Joseph Haydn's Stabat Mater Hob. XXa:1 was written in 1767, for soprano, alto, tenor and bass soloists, mixed choir, 2 oboes both doubling English horn in the sections in E-flat major, strings and organ continuo. The first performance is believed to have taken place March 25, 1768 in Vienna with soloists Anna Maria Scheffstoss and Carl Friberth, with Haydn conducting from the harpsichord. Conductor Jonathan Green suggests adding a bassoon to double the bass line and perhaps just one player to each string part.

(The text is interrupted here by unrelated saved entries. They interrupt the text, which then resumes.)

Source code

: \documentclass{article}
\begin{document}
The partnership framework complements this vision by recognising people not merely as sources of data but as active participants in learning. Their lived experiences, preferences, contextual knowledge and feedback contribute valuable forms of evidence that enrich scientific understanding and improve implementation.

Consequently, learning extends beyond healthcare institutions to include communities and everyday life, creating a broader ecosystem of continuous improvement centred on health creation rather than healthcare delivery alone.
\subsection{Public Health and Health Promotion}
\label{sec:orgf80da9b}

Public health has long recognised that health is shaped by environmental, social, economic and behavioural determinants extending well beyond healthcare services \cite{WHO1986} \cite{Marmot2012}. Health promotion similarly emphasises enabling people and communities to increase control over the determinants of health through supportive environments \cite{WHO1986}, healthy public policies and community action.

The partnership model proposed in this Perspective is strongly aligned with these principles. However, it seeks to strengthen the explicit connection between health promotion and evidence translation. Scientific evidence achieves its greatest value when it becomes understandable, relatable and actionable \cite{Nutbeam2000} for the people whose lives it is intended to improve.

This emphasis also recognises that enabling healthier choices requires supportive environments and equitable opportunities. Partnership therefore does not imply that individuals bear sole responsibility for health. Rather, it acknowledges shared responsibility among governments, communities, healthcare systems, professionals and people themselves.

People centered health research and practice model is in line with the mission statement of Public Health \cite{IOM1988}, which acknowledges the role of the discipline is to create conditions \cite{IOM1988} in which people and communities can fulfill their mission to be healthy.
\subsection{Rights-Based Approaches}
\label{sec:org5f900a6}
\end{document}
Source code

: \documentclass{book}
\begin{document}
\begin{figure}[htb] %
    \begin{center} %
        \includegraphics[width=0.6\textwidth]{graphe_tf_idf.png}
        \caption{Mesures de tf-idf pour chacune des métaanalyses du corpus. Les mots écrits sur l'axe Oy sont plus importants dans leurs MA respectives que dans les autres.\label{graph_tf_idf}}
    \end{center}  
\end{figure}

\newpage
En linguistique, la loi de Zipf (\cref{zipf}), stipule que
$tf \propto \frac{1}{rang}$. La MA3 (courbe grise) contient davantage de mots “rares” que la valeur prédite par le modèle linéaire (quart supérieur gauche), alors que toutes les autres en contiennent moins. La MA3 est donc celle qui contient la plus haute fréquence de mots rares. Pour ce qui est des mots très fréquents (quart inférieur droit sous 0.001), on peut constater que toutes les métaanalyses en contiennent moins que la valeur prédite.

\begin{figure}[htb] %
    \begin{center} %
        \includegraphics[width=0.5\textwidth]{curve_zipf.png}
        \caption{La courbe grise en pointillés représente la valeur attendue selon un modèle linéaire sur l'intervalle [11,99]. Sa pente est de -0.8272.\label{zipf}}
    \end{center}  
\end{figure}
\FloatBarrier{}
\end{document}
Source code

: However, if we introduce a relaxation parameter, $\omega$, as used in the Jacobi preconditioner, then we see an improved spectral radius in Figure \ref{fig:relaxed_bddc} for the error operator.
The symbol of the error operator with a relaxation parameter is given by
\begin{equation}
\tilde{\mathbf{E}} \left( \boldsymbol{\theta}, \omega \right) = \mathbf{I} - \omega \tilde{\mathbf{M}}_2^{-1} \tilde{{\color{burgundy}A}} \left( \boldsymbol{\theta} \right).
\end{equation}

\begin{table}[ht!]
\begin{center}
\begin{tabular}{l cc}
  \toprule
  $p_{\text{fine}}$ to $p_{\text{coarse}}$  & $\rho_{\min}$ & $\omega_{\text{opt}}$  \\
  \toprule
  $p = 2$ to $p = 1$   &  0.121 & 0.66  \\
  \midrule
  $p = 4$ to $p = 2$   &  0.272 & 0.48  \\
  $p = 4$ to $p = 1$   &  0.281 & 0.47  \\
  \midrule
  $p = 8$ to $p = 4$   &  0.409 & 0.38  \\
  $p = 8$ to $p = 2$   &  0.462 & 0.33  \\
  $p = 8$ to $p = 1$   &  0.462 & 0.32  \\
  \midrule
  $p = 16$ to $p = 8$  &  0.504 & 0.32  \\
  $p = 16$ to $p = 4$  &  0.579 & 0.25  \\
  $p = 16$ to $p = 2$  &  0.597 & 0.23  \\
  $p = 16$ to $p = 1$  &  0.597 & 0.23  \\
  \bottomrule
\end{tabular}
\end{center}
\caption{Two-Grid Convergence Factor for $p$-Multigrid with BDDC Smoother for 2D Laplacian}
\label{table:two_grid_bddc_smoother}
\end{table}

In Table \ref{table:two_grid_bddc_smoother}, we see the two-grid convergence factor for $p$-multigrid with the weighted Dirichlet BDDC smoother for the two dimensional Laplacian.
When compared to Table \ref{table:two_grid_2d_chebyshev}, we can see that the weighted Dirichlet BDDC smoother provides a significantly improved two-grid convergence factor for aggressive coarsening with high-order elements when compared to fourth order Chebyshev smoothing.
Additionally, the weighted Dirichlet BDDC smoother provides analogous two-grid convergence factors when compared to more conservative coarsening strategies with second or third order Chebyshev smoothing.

Haydn divides the setting into 13 movements:

 "Stabat Mater dolorosa" Largo, G minor, common time
 "O quam tristis et afflicta" Larghetto Affettuoso E-flat major, 3/8
 "Quis est homo qui non fleret" Lento, C minor, common time
"Quis non posset contristari" Moderato, F major, common time
 "Pro peccatis suae gentis" Allegro ma non troppo, B-flat major, common time
 "Vidit suum dulcem natum" Lento e mesto, F minor, common time
 "Eja Mater, fons amoris" Allegretto, D minor, 3/8
 "Sancta Mater, istud agas" Larghetto, B-flat major, 2/4
 "Fac me vere tecum flere" Lagrimoso, G minor, common time
 "Virgo virginum praeclara" Andante, E-flat major, 3/4
 "Flammis orci ne succendar" Presto, C minor, common time
 "Fac me cruce custodiri" Moderato, C major, common time
 "Quando corpus morietur" Largo assai, G minor, common time 
—"Paradisi gloria" G major, cut time

Pergolesi's setting of the Stabat Mater was already popular in Haydn's day despite criticisms of its not being serious enough. In his setting, Haydn aimed to be more serious while taking Pergolesi's setting as a model in some details, such as the "Vidit suum" which emulates "Pergolesi in its melodic traits, rhythmic quirks, and thin texture. Haydn, like Traetta, even adapted a feature of Pergolesi's text setting, the breaking up with rests of 'dum e-mi-sit spiritum' in order to convey the last gasps of the dying Christ." 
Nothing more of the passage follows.